- **About this task**: Set every entry down again exactly, excluding any pictures.

- **The records**:
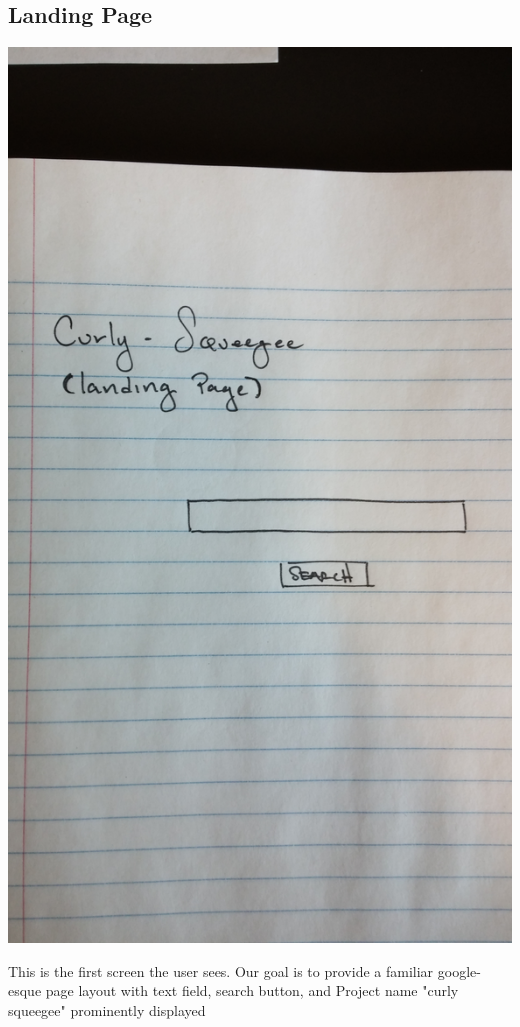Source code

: \documentclass[12pt]{article}
\begin{document}
\subsection{Landing Page}
\begin{center}
 \includegraphics[angle=-90,scale=0.05]{landing}
\end{center}
 This is the first screen the user sees.  Our goal is to provide a familiar google-esque page layout with text field, search button, and Project name "curly squeegee" prominently displayed
 
\end{document}
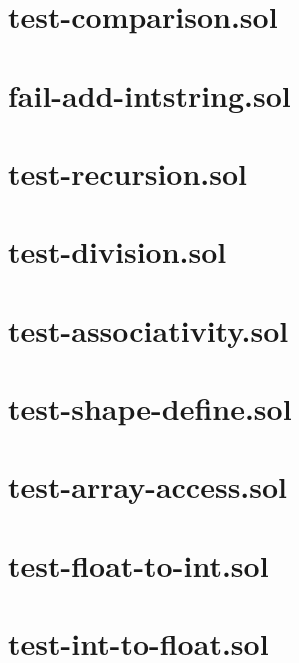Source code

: \section{test-comparison.sol}


\section{fail-add-intstring.sol}


\section{test-recursion.sol}


\section{test-division.sol}


\section{test-associativity.sol}


\section{test-shape-define.sol}


\section{test-array-access.sol}


\section{test-float-to-int.sol}


\section{test-int-to-float.sol}


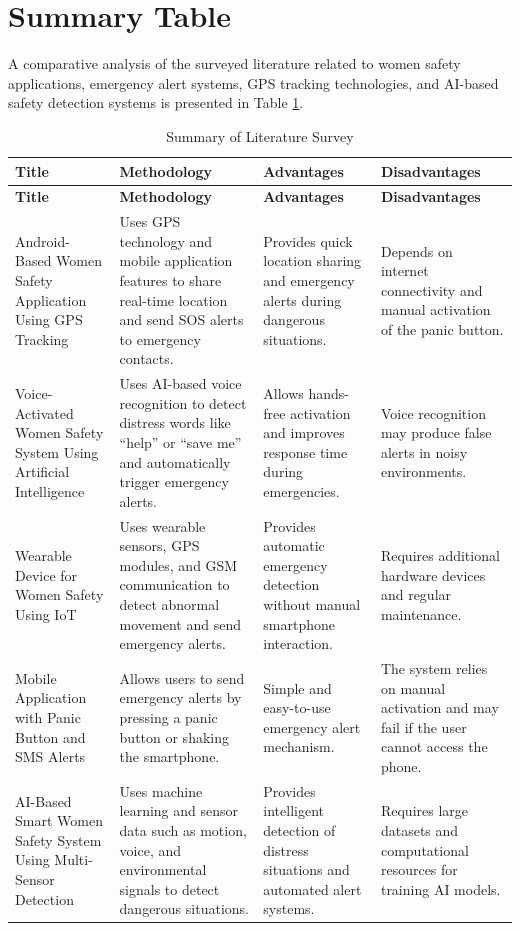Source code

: \documentclass[a4paper,12pt]{report}
\begin{document}
\section{Summary Table}
\par A comparative analysis of the surveyed literature related to women safety applications, emergency alert systems, GPS tracking technologies, and AI-based safety detection systems is presented in Table
\ref{tab:summary}.
\begin{longtable}{|p{4cm}|p{4cm}|p{3cm}|p{3cm}|}
\caption{Summary of Literature Survey} 
\label{tab:summary}\\
\hline
\textbf{Title} & \textbf{Methodology} & \textbf{Advantages} & \textbf{Disadvantages} \\
\hline
\endfirsthead
\hline
\textbf{Title} & \textbf{Methodology} & \textbf{Advantages} & \textbf{Disadvantages} \\
\hline
\endhead

Android-Based Women Safety Application Using GPS Tracking &
Uses GPS technology and mobile application features to share real-time location and send SOS alerts to emergency contacts. &
Provides quick location sharing and emergency alerts during dangerous situations. &
Depends on internet connectivity and manual activation of the panic button.\\
\hline

Voice-Activated Women Safety System Using Artificial Intelligence &
Uses AI-based voice recognition to detect distress words like “help” or “save me” and automatically trigger emergency alerts. &
Allows hands-free activation and improves response time during emergencies. &
Voice recognition may produce false alerts in noisy environments.\\
\hline
Wearable Device for Women Safety Using IoT &
Uses wearable sensors, GPS modules, and GSM communication to detect abnormal movement and send emergency alerts. &
Provides automatic emergency detection without manual smartphone interaction. &
Requires additional hardware devices and regular maintenance. \\
\hline

Mobile Application with Panic Button and SMS Alerts &
Allows users to send emergency alerts by pressing a panic button or shaking the smartphone. &
Simple and easy-to-use emergency alert mechanism. &
The system relies on manual activation and may fail if the user cannot access the phone.\\
\hline

AI-Based Smart Women Safety System Using Multi-Sensor Detection &
Uses machine learning and sensor data such as motion, voice, and environmental signals to detect dangerous situations. &
Provides intelligent detection of distress situations and automated alert systems. &
Requires large datasets and computational resources for training AI models. \\
\hline

\end{longtable}
\end{document}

- **Solution to the exercise**:
Source code

: \documentclass[12pt]{article}
\begin{document}
\subsection{Landing Page}
\begin{center}
 \includegraphics[angle=-90,scale=0.05]{landing}
\end{center}
 This is the first screen the user sees.  Our goal is to provide a familiar google-esque page layout with text field, search button, and Project name "curly squeegee" prominently displayed
 
\end{document}
Source code

: \section{test-comparison.sol}


\section{fail-add-intstring.sol}


\section{test-recursion.sol}


\section{test-division.sol}


\section{test-associativity.sol}


\section{test-shape-define.sol}


\section{test-array-access.sol}


\section{test-float-to-int.sol}


\section{test-int-to-float.sol}


Source code

: \documentclass[a4paper,12pt]{report}
\begin{document}
\section{Summary Table}
\par A comparative analysis of the surveyed literature related to women safety applications, emergency alert systems, GPS tracking technologies, and AI-based safety detection systems is presented in Table
\ref{tab:summary}.
\begin{longtable}{|p{4cm}|p{4cm}|p{3cm}|p{3cm}|}
\caption{Summary of Literature Survey} 
\label{tab:summary}\\
\hline
\textbf{Title} & \textbf{Methodology} & \textbf{Advantages} & \textbf{Disadvantages} \\
\hline
\endfirsthead
\hline
\textbf{Title} & \textbf{Methodology} & \textbf{Advantages} & \textbf{Disadvantages} \\
\hline
\endhead

Android-Based Women Safety Application Using GPS Tracking &
Uses GPS technology and mobile application features to share real-time location and send SOS alerts to emergency contacts. &
Provides quick location sharing and emergency alerts during dangerous situations. &
Depends on internet connectivity and manual activation of the panic button.\\
\hline

Voice-Activated Women Safety System Using Artificial Intelligence &
Uses AI-based voice recognition to detect distress words like “help” or “save me” and automatically trigger emergency alerts. &
Allows hands-free activation and improves response time during emergencies. &
Voice recognition may produce false alerts in noisy environments.\\
\hline
Wearable Device for Women Safety Using IoT &
Uses wearable sensors, GPS modules, and GSM communication to detect abnormal movement and send emergency alerts. &
Provides automatic emergency detection without manual smartphone interaction. &
Requires additional hardware devices and regular maintenance. \\
\hline

Mobile Application with Panic Button and SMS Alerts &
Allows users to send emergency alerts by pressing a panic button or shaking the smartphone. &
Simple and easy-to-use emergency alert mechanism. &
The system relies on manual activation and may fail if the user cannot access the phone.\\
\hline

AI-Based Smart Women Safety System Using Multi-Sensor Detection &
Uses machine learning and sensor data such as motion, voice, and environmental signals to detect dangerous situations. &
Provides intelligent detection of distress situations and automated alert systems. &
Requires large datasets and computational resources for training AI models. \\
\hline

\end{longtable}
\end{document}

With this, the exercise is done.